What is airtightness?
Airtightness refers to how little uncontrolled air leaks through a building’s envelope — the walls, roof, floor and openings. A more airtight building has fewer gaps and cracks through which air can move uncontrolled.
Airtightness is different from breathability. A well-insulated, airtight home can still be healthy and well-ventilated — it just achieves ventilation through controlled means (like MVHR) rather than through uncontrolled leakage.
How is it measured?
Airtightness is measured using a blower door test. A calibrated fan is fitted into an external doorway and used to pressurise the building to a reference pressure of 50 Pascals. The airflow required to maintain this pressure is then converted into a standardised metric.

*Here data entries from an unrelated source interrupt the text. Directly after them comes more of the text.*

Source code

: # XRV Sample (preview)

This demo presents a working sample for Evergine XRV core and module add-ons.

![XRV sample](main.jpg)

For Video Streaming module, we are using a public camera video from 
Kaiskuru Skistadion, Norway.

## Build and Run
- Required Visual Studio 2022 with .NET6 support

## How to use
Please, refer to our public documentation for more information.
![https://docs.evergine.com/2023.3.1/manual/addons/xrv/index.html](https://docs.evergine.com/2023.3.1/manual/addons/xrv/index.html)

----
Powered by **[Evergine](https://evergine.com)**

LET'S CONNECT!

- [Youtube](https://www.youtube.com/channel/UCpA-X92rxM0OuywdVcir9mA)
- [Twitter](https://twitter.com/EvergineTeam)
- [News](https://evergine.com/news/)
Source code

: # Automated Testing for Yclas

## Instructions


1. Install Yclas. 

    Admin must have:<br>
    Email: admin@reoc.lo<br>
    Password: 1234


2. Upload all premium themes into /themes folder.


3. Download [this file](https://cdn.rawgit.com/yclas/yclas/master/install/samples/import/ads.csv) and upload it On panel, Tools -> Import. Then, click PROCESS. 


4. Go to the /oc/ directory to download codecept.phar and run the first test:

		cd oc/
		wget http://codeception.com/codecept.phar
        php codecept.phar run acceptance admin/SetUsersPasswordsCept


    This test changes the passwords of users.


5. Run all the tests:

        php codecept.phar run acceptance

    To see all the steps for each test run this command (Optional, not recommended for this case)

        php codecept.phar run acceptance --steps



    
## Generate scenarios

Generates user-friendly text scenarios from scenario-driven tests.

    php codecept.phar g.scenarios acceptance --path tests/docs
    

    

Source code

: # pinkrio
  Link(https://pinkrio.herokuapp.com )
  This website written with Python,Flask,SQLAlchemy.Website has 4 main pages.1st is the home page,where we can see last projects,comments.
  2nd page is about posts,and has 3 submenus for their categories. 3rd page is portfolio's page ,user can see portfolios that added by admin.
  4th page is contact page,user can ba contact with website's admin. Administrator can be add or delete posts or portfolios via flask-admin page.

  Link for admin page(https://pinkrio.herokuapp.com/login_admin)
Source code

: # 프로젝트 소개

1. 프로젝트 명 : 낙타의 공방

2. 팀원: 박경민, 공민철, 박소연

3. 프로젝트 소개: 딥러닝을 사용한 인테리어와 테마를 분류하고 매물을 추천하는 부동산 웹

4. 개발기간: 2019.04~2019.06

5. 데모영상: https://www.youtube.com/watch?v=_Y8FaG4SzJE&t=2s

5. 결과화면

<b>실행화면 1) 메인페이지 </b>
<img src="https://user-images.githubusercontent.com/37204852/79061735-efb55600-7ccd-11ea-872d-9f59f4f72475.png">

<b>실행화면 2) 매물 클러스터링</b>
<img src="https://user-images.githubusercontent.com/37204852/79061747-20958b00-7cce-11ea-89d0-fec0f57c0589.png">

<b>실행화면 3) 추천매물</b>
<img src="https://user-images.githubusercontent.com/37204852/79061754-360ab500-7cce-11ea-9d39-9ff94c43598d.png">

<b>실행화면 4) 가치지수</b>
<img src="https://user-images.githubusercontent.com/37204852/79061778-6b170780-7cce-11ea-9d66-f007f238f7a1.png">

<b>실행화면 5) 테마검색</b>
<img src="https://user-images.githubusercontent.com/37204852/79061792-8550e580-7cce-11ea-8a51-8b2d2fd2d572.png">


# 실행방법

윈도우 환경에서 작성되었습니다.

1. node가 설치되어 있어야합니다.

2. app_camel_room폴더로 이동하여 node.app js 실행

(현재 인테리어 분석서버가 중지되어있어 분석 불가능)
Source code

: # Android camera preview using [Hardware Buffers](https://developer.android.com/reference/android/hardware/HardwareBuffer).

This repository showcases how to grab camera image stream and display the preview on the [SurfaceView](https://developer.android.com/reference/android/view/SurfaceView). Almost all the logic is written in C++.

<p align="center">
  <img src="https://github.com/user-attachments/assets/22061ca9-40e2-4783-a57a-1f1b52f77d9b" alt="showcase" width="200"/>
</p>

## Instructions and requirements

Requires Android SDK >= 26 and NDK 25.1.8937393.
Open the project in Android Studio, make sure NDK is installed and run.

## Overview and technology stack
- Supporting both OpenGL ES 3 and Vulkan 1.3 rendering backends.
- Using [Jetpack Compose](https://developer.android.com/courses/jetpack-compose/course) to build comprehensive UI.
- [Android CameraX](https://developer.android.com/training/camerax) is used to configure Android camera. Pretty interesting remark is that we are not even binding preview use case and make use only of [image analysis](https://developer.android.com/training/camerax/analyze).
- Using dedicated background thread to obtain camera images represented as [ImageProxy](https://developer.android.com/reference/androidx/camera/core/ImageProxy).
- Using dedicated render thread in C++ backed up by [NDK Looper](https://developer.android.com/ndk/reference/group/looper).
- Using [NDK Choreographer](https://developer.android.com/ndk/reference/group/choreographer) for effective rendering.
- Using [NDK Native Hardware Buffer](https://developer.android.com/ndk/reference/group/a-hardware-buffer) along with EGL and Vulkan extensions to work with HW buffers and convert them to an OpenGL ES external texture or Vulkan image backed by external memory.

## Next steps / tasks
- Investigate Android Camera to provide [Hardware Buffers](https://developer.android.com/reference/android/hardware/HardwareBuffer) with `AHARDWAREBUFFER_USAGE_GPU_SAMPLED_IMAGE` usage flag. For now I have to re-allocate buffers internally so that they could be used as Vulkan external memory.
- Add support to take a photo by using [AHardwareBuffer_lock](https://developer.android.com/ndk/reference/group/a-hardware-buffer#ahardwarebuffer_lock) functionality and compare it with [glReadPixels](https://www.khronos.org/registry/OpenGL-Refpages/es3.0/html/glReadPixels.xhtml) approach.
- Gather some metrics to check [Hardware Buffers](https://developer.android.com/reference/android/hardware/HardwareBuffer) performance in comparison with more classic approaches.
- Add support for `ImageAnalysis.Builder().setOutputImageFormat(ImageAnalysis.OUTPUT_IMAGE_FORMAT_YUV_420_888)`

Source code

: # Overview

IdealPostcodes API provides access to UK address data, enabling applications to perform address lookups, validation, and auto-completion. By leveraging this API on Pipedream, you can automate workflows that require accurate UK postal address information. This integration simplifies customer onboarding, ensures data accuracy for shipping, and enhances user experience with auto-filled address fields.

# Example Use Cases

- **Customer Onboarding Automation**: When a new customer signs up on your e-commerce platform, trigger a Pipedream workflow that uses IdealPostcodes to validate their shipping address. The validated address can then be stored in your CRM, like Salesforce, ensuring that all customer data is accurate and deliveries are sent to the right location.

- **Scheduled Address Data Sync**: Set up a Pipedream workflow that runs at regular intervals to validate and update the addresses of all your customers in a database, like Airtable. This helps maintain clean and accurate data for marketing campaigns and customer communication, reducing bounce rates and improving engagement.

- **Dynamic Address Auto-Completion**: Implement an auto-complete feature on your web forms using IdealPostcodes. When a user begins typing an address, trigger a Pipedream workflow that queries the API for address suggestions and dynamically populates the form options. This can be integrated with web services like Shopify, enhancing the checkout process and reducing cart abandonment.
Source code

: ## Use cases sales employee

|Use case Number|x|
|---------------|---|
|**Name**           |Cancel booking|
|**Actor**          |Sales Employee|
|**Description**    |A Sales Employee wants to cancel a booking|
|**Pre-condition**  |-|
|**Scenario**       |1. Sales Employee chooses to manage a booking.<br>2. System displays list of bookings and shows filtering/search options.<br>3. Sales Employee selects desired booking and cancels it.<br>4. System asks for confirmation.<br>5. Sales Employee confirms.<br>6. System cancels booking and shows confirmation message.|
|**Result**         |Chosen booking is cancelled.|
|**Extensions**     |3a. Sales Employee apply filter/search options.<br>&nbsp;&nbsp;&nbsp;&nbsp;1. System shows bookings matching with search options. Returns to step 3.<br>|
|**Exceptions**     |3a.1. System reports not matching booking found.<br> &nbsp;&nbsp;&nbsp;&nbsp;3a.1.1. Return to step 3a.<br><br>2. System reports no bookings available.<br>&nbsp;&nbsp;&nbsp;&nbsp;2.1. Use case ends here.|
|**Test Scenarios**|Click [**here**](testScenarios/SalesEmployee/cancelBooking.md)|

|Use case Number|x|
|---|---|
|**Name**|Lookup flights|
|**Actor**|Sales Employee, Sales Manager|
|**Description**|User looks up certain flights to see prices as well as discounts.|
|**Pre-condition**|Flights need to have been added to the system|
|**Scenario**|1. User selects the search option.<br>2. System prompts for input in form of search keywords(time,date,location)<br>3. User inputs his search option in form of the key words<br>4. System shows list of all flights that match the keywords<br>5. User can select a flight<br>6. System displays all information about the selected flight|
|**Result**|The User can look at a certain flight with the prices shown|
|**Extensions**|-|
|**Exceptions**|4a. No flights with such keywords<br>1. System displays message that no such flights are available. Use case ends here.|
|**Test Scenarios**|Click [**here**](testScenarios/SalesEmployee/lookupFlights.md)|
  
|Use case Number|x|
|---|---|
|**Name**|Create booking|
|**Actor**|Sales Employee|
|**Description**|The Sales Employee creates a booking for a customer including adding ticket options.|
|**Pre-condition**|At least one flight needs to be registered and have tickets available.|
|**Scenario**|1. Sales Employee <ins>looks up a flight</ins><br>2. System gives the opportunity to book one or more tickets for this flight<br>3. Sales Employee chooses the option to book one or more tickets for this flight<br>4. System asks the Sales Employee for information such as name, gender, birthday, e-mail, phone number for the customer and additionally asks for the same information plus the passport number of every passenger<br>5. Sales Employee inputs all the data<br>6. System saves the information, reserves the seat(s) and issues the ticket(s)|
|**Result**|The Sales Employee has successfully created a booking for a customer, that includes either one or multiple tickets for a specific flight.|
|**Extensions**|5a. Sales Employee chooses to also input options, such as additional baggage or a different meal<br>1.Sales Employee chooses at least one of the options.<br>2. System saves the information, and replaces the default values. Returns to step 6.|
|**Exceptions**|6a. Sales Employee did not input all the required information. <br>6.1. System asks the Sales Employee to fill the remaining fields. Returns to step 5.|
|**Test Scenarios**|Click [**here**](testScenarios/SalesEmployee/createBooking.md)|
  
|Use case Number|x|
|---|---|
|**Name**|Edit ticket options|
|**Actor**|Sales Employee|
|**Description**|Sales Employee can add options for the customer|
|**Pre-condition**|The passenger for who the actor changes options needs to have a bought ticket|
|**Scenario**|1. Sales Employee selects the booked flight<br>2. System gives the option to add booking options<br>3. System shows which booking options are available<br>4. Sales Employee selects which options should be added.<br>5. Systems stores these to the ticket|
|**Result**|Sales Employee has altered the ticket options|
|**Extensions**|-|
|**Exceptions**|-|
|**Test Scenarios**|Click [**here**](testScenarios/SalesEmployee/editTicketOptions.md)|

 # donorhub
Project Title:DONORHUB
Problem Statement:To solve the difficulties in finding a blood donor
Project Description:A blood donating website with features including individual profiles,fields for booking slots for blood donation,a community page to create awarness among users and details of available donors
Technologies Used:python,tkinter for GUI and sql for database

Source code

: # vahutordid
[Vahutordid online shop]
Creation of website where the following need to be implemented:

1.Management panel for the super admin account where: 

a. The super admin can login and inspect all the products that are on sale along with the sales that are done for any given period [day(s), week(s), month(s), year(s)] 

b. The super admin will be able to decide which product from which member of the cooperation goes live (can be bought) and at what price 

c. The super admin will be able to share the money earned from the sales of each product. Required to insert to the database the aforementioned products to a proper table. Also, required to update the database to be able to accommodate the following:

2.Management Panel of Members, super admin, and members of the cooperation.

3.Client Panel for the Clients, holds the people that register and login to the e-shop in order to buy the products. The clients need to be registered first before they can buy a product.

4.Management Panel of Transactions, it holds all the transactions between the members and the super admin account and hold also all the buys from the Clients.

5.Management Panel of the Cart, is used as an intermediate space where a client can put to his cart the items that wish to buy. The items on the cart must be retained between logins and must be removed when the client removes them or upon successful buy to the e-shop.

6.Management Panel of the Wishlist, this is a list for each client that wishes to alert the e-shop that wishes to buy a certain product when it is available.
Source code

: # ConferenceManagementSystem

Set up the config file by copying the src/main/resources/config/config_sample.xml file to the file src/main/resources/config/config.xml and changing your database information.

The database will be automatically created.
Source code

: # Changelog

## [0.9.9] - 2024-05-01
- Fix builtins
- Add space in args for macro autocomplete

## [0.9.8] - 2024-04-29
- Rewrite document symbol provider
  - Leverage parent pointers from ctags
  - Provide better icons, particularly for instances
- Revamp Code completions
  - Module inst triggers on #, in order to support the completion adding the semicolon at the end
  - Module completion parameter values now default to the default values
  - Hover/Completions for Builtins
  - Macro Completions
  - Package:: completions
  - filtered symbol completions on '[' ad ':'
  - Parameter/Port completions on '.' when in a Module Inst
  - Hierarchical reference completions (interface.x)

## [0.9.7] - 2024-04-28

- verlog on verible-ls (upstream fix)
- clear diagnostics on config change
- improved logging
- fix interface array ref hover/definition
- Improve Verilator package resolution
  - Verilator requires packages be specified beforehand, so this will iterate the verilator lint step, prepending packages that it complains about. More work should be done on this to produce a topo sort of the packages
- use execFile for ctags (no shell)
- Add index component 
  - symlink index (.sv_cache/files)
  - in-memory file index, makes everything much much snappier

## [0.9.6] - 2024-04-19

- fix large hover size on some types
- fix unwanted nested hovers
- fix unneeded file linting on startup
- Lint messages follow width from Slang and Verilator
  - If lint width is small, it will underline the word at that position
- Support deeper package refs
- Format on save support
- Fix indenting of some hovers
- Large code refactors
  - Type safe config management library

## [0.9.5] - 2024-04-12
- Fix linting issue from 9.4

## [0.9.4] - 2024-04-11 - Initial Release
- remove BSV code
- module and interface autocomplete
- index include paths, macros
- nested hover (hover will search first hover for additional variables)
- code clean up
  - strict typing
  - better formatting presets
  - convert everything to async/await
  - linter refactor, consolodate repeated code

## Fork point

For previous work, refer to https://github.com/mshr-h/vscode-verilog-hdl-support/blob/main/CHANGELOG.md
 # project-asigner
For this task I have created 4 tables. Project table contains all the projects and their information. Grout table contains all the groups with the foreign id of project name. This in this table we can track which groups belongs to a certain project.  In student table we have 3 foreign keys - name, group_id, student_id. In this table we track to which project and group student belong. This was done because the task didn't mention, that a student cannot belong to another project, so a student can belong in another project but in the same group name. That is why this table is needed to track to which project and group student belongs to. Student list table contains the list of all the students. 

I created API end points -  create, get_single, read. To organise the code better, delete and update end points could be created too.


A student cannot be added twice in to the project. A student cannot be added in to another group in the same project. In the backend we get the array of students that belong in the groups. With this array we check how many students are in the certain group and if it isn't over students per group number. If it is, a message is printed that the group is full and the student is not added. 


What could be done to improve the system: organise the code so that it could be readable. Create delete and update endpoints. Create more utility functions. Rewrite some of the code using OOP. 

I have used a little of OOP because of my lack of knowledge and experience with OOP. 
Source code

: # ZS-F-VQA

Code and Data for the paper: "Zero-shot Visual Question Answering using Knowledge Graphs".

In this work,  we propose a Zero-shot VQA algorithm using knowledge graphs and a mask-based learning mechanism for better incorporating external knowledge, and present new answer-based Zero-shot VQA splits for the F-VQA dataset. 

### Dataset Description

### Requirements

The most common metric is ACH50 — Air Changes per Hour at 50 Pascals. It expresses how many times the building’s air volume leaks out per hour when pressurised.
Typical airtightness benchmarks
Why does airtightness matter?
- Energy efficiency: Air leakage is one of the largest sources of heat loss in buildings. Reducing leakage directly reduces heating and cooling loads.
- Draught elimination: Draughts are caused by air moving through gaps. An airtight building is a draught-free building.
- Moisture control: Air carries moisture. Uncontrolled air movement through the building fabric can deposit moisture in walls and cause condensation and mould.
- Acoustic performance: Airtight construction also reduces sound transmission — particularly important for homes near roads or flight paths.
- MVHR effectiveness: MVHR only works as designed in an airtight building. In a leaky building, the MVHR system is fighting against uncontrolled air movement.
Achieving airtightness
Airtightness is achieved by making one continuous layer around the building envelope that is carefully sealed at every junction, penetration and connection. There are two common approaches — often used in combination depending on the construction type.

Airtight membrane (e.g. Intello Plus)
A dedicated airtight membrane — such as Proclima Intello Plus — is installed on the warm side of the insulation and lapped and taped at all edges and penetrations. This is the most reliable approach for timber-framed construction and is standard practice for Passive House builds.
Plasterboard as the airtight layer
In masonry or slab construction, the plasterboard itself can form the airtight layer — provided all gaps at perimeters, penetrations and junctions are carefully caulked or taped. This requires close attention to detail at every electrical, plumbing and structural penetration through the lining.
HiPer Haus can assist with airtightness strategy from early design stage, and carry out blower door testing to verify construction quality and identify any remaining leakage paths.
Verifying airtightness — the blower door test
Airtightness can’t be verified by eye. The only reliable way to know how airtight a building actually is — and where it’s leaking — is a blower door test. A calibrated fan depressurises the building to 50 Pascals and measures the airflow required to maintain that pressure, giving an objective ACH50 result. At the same time, a smoke pencil is used to locate the specific leakage paths.
Testing mid-construction (before plasterboard lining) is the most cost-effective approach — leaks can still be sealed before they’re buried in the structure. A final test at completion provides a documented result for Passive House certification, NCC compliance, or handover records.